Tindakan ibu korban melaporkan kasus pelecehan seksual pada Aparat Penegak Hukum (APH), bukti bahwa korban dan keluarga korban benar-benar merasa dilecehkan. Sebagai orang yang memiliki hubungan keluarga alih-alih melindungi, malah membahayakan masa depan si anak.


Pelecahan seksual terhadap anak di bawah umur bukan 'tipiring" (tindak pidana ringan) dengan ancaman hukum penjara 3 bulan dan atau denda Rp. 7.500, akan tetapi diancam dengan pidana penjara paling lama 15 tahun dan paling singkat 3 tahun dan/atau denda paling banyak 300 juta dan paling sedikit 60 juta sebagaimana ketentuan Pasal 82 Undang-undang Nomor 23/2002 tentang Perlindungan Anak.


Oleh karena maraknya kasus kekerasan seksual terhadap anak di bawah umur pada 2016, Presiden Joko Widodo mengeluarkan peraturan pengganti undang-undang (Perpu) untuk memberikan sanksi lebih berat. Maka, bunyi Pasal 82 UU Perlindungan Anak di atas berubah sebagaimana Undang-undang Nomor 17/2016 tentang Penetapan Perpu Nomor 1/2016 tentang Perubahan Kedua Undang-undang Nomor 23/2002 tentang Perlindungan Anak.


Bahwasanya bagi pelaku kekerasan seksual terhadap anak di bawah umur dikenakan sanksi ancaman penjara paling singkat 5 tahun dan paling lama 

15 tahun, dan/atau denda Rp 5 miliar.

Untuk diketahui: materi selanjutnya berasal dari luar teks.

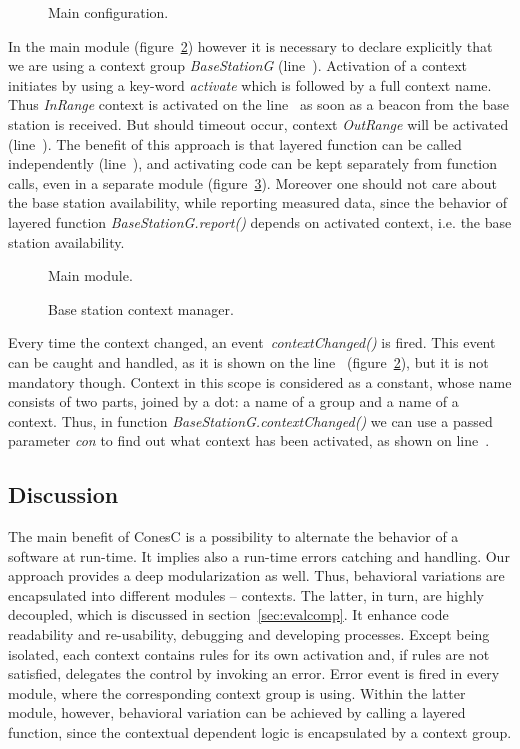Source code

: 
\begin{figure}[!h]
\TheSbox
\caption{Main configuration.}
\label{fig:mc}
\end{figure}

In the main module (figure~\ref{fig:mm}) however it is necessary to declare
explicitly that we are using a context group \emph{BaseStationG}
(line~). Activation of a context initiates by using a key-word
\emph{activate} which is followed by a full context name. Thus
\emph{InRange} context is activated on the line~ as soon as a
beacon from the base station is received. But should timeout occur, context
\emph{OutRange} will be activated (line~). The benefit of
this approach is that layered function can be called independently
(line~), and activating code can be kept separately from function
calls, even in a separate module (figure~\ref{fig:bscm}).
Moreover one should not care about the base station availability, while
reporting measured data, since the behavior of layered function
\emph{BaseStationG.report()} depends on activated context, i.e. the base
station availability.


\begin{figure}[!h]
\TheSbox
\caption{Main module.}
\label{fig:mm}
\end{figure}


\begin{figure}[!h]
\TheSbox
\caption{Base station context manager.}
\label{fig:bscm}
\end{figure}

Every time the context changed, an event~\emph{contextChanged()} is fired. This event can be
caught and handled, as it is shown on the line~ (figure~\ref{fig:mm}),
but it is not mandatory though. Context in this scope is considered as a constant,
whose name consists of two parts, joined by a dot: a name of a group and a name
of a context. Thus, in function \emph{BaseStationG.contextChanged()} we can use
a passed parameter \emph{con} to find out what context has been activated, as
shown on line~.

\subsection{Discussion}

The main benefit of ConesC is a possibility to alternate the behavior of a software at
run-time. It implies also a run-time errors catching and handling. Our approach
provides a deep modularization as well. Thus, behavioral variations are encapsulated
into different modules -- contexts. The latter, in turn, are highly decoupled, which
is discussed in section~\ref{sec:evalcomp}. It enhance code readability and re-usability, debugging
and developing processes. Except being isolated, each context contains rules for its
own activation and, if rules are not satisfied, delegates the control by invoking an error.
Error event is fired in every module, where the corresponding context group is using.
Within the latter module, however, behavioral variation can be achieved by calling a
layered function, since the contextual dependent logic is encapsulated by a context group.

Bila pelakunya orang tua, wali, orang yang mempunyai hubungan keluarga, pengasuh anak, pendidik, tenaga kependidikan, atau aparat yang menangani perlindungan anak, maka ketentuan pidana tersebut ditambah 1/3 (sepertiga) ancaman sebelumnya.


Selain itu, pelaku kekerasan seksual terhadap anak di bawah umur masih ditambah dengan sanksi sosial berupa pengumuman identitas pelaku pada publik. Juga, tambahan sanksi rehabilitasi dan pemasangan alat deteksi elektronik.


Alhasil, pemerintah sungguh-sungguh ingin melindung anak dari tindakan diskriminatif dan kekerasan seksual. Pemerintah berpandangan bahwa  kehidupan anak Indonesia di bawah bayang-bayang predator seks dan perilaku seks menyimpang. Peningkatan sanksi pidana, sosial dan elektronik terhadap pelaku merupakan wujud komitmen seluruh elemen anak bangsa untuk menyelamatkan seluruh anak negeri dari potensi ancaman yang membahayakan jiwa anak, lingkungan hidup anak, tumbuh kembang anak, kenyamanan, keamanan, ketenangan dan ketertiban masyarakat.


Dari uraian di atas, pemikiran doktor Ulum sangat jelas subyektif dan membahayakan ikhtiar semua pihak untuk melindungi anak secara total. Kalimat demi kalimatnya sarat dengan permakluman dan keberpihakan pada pelaku. Sementara, empati pada korban sedikitpun tak terasa. Pendapatnya termasuk qaul syadz yang berbasis dalil yuridis dan sosiologis. Barang tentu, pendapat semacam ini tak mencerminkan tanggungjawab sosial intelektual yang mestinya lebih berpihak pada wong cilik dalam relasi kuasa.


Noam Chomsky dalam kasus perang sekalipun, seorang intelektual punya tanggungjawab sosial. Ia tak boleh tunduk pada relasi kuasa. Membenarkan apapun apa yang datang dari otoritas kekuasaan. Seorang intelektual harus tetap kritis kepada apapun dan siapapun. Sehingga ia tak terjebak pada kebenaran palsu dan kejahatan semu.


Aida Lutfiah, M.Pd, Ketua Garnita Malahayati NasDem Jember.